### WHAT YOU HAVE TO DO
Look through the material for lines with the word "begin", and copy each one.
--- DATA EXCERPTS Enclosed Below ---
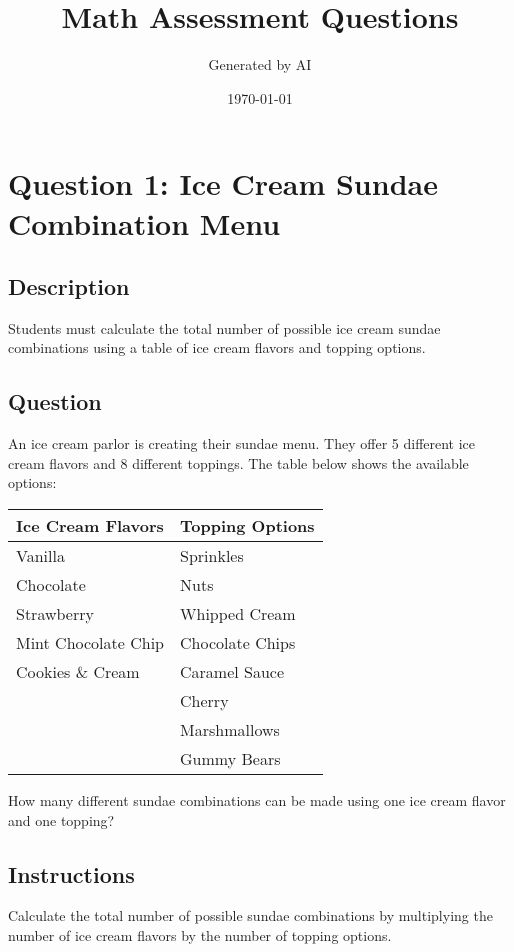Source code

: \documentclass[12pt]{article}
\title{Math Assessment Questions}
\author{Generated by AI}
\date{\today}
\begin{document}
\maketitle

\section*{Question 1: Ice Cream Sundae Combination Menu}

\subsection*{Description}
Students must calculate the total number of possible ice cream sundae combinations using a table of ice cream flavors and topping options.

\subsection*{Question}
An ice cream parlor is creating their sundae menu. They offer 5 different ice cream flavors and 8 different toppings. The table below shows the available options:

\begin{center}
\begin{tabular}{ll}
\toprule
\textbf{Ice Cream Flavors} & \textbf{Topping Options} \\
\midrule
Vanilla & Sprinkles \\
Chocolate & Nuts \\
Strawberry & Whipped Cream \\
Mint Chocolate Chip & Chocolate Chips \\
Cookies \& Cream & Caramel Sauce \\
& Cherry \\
& Marshmallows \\
& Gummy Bears \\
\bottomrule
\end{tabular}
\end{center}

How many different sundae combinations can be made using one ice cream flavor and one topping?

\subsection*{Instructions}
Calculate the total number of possible sundae combinations by multiplying the number of ice cream flavors by the number of topping options.
\end{document}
--- End of Enclosed DATA EXCERPTS ---
### PROBLEM SOLUTION
\begin{document}
\begin{center}
\begin{tabular}{ll}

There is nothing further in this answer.